(What to produce) Copy every line from the data below in which the string "otherlangs" can be found.

(Saved entries)
((

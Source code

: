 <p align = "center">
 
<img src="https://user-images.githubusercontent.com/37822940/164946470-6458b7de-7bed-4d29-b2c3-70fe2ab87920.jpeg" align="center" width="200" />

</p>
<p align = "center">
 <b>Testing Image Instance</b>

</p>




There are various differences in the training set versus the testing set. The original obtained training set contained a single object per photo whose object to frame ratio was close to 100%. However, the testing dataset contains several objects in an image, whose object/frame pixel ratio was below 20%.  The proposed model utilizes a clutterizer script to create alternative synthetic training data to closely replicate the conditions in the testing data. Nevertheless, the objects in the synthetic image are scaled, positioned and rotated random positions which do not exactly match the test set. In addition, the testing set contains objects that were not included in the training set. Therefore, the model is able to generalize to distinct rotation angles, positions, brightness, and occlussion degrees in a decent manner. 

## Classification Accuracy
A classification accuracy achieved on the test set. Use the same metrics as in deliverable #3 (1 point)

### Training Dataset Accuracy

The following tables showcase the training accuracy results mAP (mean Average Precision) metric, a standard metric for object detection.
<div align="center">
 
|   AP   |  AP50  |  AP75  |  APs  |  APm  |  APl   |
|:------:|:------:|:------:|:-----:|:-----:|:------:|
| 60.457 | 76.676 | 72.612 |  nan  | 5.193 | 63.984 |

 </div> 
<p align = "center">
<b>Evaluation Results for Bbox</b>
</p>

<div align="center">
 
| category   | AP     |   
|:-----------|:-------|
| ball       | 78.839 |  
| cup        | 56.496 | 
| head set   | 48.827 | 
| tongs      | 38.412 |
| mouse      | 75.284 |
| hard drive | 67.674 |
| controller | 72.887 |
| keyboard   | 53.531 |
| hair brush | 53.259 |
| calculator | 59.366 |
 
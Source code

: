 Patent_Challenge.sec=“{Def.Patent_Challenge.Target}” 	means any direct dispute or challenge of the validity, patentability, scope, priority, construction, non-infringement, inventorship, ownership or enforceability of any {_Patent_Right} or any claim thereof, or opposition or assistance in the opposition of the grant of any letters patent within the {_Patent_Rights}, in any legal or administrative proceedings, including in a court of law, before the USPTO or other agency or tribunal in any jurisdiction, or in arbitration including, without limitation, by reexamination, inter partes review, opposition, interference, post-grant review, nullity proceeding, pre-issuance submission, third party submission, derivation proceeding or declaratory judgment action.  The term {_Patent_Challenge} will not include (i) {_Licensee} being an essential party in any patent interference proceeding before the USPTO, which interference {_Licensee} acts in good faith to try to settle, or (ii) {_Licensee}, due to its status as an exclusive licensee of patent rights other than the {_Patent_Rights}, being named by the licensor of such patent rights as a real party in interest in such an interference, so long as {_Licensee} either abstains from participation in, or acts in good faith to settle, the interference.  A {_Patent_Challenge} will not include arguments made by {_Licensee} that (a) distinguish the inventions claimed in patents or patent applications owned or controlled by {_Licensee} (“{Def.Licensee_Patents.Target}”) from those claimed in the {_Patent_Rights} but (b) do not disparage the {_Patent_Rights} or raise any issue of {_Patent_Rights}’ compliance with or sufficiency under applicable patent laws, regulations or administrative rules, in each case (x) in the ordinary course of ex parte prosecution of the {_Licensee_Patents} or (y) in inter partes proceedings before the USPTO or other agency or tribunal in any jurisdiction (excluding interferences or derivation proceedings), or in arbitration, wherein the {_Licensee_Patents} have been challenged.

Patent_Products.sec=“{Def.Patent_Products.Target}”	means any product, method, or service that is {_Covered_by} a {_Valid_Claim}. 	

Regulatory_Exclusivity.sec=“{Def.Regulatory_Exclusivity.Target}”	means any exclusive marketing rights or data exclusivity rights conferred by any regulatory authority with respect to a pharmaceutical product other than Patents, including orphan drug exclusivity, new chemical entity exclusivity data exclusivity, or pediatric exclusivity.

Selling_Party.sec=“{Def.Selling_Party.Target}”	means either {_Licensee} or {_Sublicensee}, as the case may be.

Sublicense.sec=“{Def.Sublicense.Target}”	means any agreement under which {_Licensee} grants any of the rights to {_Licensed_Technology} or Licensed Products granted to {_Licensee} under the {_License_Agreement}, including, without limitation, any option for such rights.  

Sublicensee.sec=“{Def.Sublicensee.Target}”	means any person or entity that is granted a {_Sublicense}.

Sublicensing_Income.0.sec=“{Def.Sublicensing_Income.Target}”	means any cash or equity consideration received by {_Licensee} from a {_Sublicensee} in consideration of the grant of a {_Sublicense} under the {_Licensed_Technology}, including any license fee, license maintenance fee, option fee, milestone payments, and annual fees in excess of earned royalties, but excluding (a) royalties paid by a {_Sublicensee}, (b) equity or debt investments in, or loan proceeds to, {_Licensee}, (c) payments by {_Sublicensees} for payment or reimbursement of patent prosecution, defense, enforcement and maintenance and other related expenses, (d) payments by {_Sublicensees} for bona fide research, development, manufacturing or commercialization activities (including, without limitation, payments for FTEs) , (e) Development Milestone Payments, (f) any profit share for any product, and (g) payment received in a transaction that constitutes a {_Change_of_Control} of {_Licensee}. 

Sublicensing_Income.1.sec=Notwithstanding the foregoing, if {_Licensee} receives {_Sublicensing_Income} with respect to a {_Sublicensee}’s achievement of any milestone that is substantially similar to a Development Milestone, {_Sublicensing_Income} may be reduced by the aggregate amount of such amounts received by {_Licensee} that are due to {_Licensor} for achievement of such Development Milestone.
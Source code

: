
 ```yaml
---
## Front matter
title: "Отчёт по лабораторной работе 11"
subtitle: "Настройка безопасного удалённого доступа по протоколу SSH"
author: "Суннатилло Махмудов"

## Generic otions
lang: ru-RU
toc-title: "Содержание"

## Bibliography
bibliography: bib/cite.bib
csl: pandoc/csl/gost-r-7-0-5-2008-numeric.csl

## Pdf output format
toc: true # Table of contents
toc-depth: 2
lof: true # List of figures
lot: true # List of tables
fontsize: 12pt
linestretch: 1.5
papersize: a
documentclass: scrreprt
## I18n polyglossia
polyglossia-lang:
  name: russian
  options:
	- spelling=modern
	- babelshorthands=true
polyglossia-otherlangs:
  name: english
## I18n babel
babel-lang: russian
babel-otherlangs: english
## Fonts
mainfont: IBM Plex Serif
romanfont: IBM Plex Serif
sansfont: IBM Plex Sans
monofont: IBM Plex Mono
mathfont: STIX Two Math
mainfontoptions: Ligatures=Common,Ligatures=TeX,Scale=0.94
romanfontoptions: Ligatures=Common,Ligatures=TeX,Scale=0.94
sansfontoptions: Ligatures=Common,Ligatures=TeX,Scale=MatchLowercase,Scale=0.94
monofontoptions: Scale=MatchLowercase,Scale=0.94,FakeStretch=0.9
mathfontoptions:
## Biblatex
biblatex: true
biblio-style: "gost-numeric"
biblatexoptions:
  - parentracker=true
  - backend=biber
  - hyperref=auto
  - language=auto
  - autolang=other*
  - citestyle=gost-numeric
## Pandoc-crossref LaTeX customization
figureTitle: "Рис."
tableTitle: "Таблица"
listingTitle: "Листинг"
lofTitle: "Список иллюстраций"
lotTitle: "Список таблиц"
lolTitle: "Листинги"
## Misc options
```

))

(The completed task)
polyglossia-otherlangs:
babel-otherlangs: english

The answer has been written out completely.